What do Canadian retail stats mean for interest rates?

Leading economists give their view following the data release

What do Canadian retail stats mean for interest rates?
Steve Randall

The latest signal of how the Canadian economy is faring in the high-inflation, high-rates environment shows mixed fortunes for consumer spending.

Statistics Canada’s retail sales data was published Friday showing a 0.3% gain month-over-month in July to $66.1 billion, slightly below the 0.4% that the agency had expected in its advance estimate with volume down 0.2% on an inflation-adjusted basis.

Seven out of nine industries reported higher sales, despite 17% of Canadian retailers suffering from the Port Strikes in BC, and core sales recorded a broad-based resilience.

Motor vehicle and parts dealers posted a 1.6% month-over-month decline, after several months of gains, and gasoline stations were impacted by a drop in prices, although this is reversing. 

So, what do the stats mean for interest rates?

TD Economics’ economist Maria Solovieva, CFA, notes that around half of mortgages originated before the current rate-hiking cycle began will face renewals this year.

“Meanwhile, families who rely on a more interest-rate sensitive consumer credit have already fully experienced the bitterness of higher rate medicine, and retail sales in real terms are softening,” she stated in a commentary. “We think that weaker demand will translate into cooler inflation in the coming months, enabling the BoC to will remain on hold for the rest of the year. “

CIBC’s Catherine Judge agrees that further signs of economic weakness are incoming.

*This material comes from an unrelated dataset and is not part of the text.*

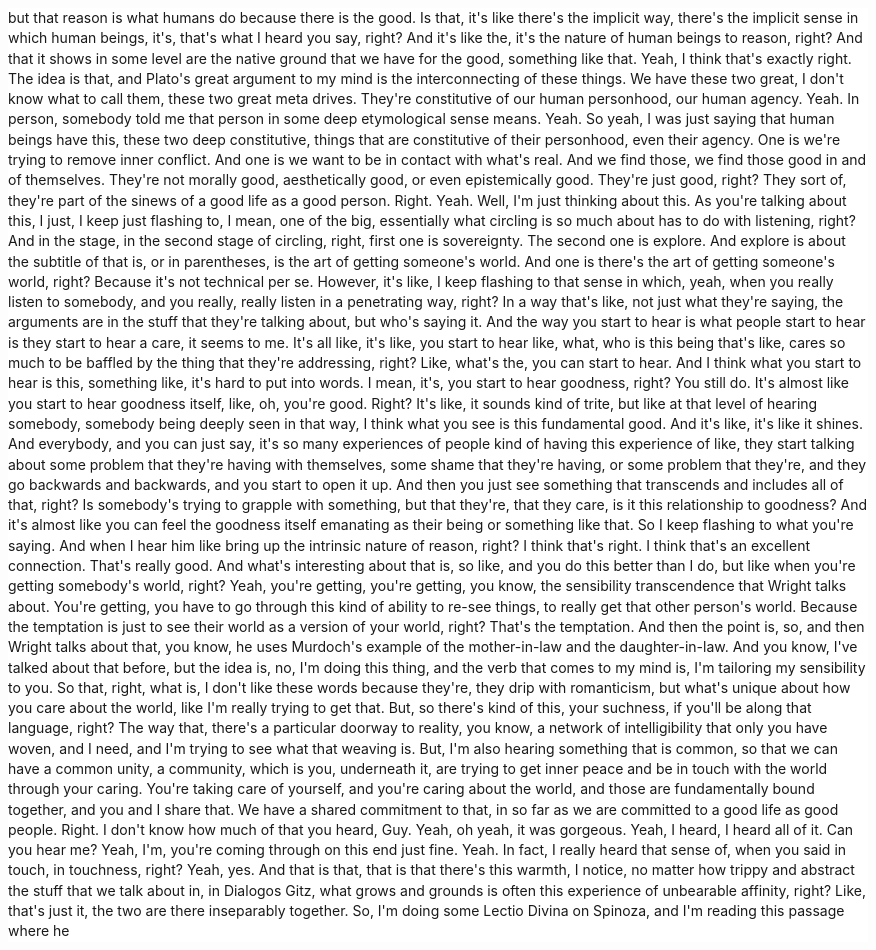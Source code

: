 but that reason is what humans do because there is the good. Is that, it's like there's the implicit way, there's the implicit sense in which human beings, it's, that's what I heard you say, right? And it's like the, it's the nature of human beings to reason, right? And that it shows in some level are the native ground that we have for the good, something like that. Yeah, I think that's exactly right. The idea is that, and Plato's great argument to my mind is the interconnecting of these things. We have these two great, I don't know what to call them, these two great meta drives. They're constitutive of our human personhood, our human agency. Yeah. In person, somebody told me that person in some deep etymological sense means. Yeah. So yeah, I was just saying that human beings have this, these two deep constitutive, things that are constitutive of their personhood, even their agency. One is we're trying to remove inner conflict. And one is we want to be in contact with what's real. And we find those, we find those good in and of themselves. They're not morally good, aesthetically good, or even epistemically good. They're just good, right? They sort of, they're part of the sinews of a good life as a good person. Right. Yeah. Well, I'm just thinking about this. As you're talking about this, I just, I keep just flashing to, I mean, one of the big, essentially what circling is so much about has to do with listening, right? And in the stage, in the second stage of circling, right, first one is sovereignty. The second one is explore. And explore is about the subtitle of that is, or in parentheses, is the art of getting someone's world. And one is there's the art of getting someone's world, right? Because it's not technical per se. However, it's like, I keep flashing to that sense in which, yeah, when you really listen to somebody, and you really, really listen in a penetrating way, right? In a way that's like, not just what they're saying, the arguments are in the stuff that they're talking about, but who's saying it. And the way you start to hear is what people start to hear is they start to hear a care, it seems to me. It's all like, it's like, you start to hear like, what, who is this being that's like, cares so much to be baffled by the thing that they're addressing, right? Like, what's the, you can start to hear. And I think what you start to hear is this, something like, it's hard to put into words. I mean, it's, you start to hear goodness, right? You still do. It's almost like you start to hear goodness itself, like, oh, you're good. Right? It's like, it sounds kind of trite, but like at that level of hearing somebody, somebody being deeply seen in that way, I think what you see is this fundamental good. And it's like, it's like it shines. And everybody, and you can just say, it's so many experiences of people kind of having this experience of like, they start talking about some problem that they're having with themselves, some shame that they're having, or some problem that they're, and they go backwards and backwards, and you start to open it up. And then you just see something that transcends and includes all of that, right? Is somebody's trying to grapple with something, but that they're, that they care, is it this relationship to goodness? And it's almost like you can feel the goodness itself emanating as their being or something like that. So I keep flashing to what you're saying. And when I hear him like bring up the intrinsic nature of reason, right? I think that's right. I think that's an excellent connection. That's really good. And what's interesting about that is, so like, and you do this better than I do, but like when you're getting somebody's world, right? Yeah, you're getting, you're getting, you know, the sensibility transcendence that Wright talks about. You're getting, you have to go through this kind of ability to re-see things, to really get that other person's world. Because the temptation is just to see their world as a version of your world, right? That's the temptation. And then the point is, so, and then Wright talks about that, you know, he uses Murdoch's example of the mother-in-law and the daughter-in-law. And you know, I've talked about that before, but the idea is, no, I'm doing this thing, and the verb that comes to my mind is, I'm tailoring my sensibility to you. So that, right, what is, I don't like these words because they're, they drip with romanticism, but what's unique about how you care about the world, like I'm really trying to get that. But, so there's kind of this, your suchness, if you'll be along that language, right? The way that, there's a particular doorway to reality, you know, a network of intelligibility that only you have woven, and I need, and I'm trying to see what that weaving is. But, I'm also hearing something that is common, so that we can have a common unity, a community, which is you, underneath it, are trying to get inner peace and be in touch with the world through your caring. You're taking care of yourself, and you're caring about the world, and those are fundamentally bound together, and you and I share that. We have a shared commitment to that, in so far as we are committed to a good life as good people. Right. I don't know how much of that you heard, Guy. Yeah, oh yeah, it was gorgeous. Yeah, I heard, I heard all of it. Can you hear me? Yeah, I'm, you're coming through on this end just fine. Yeah. In fact, I really heard that sense of, when you said in touch, in touchness, right? Yeah, yes. And that is that, that is that there's this warmth, I notice, no matter how trippy and abstract the stuff that we talk about in, in Dialogos Gitz, what grows and grounds is often this experience of unbearable affinity, right? Like, that's just it, the two are there inseparably together. So, I'm doing some Lectio Divina on Spinoza, and I'm reading this passage where he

“We expect the unemployment rate to rise further ahead and combined with the impact of mortgage renewals at higher interest rates, that will add pressure to consumption, likely leaving the BoC on hold for the rest of this year,” she commented.

Slow growth or no growth?

Desjardins has revised its real GDP growth estimate to near zero for the third quarter and does not see a rate hike in the near-term.

“After taking into account the recent gains in population, the weakness in consumer spending becomes more visible. With more effects from higher interest rates set to come, the Bank of Canada still looks likely to hold its policy rate at 5.00% at its meeting on October 18th,” said economist Maëlle Boulais-Préseault.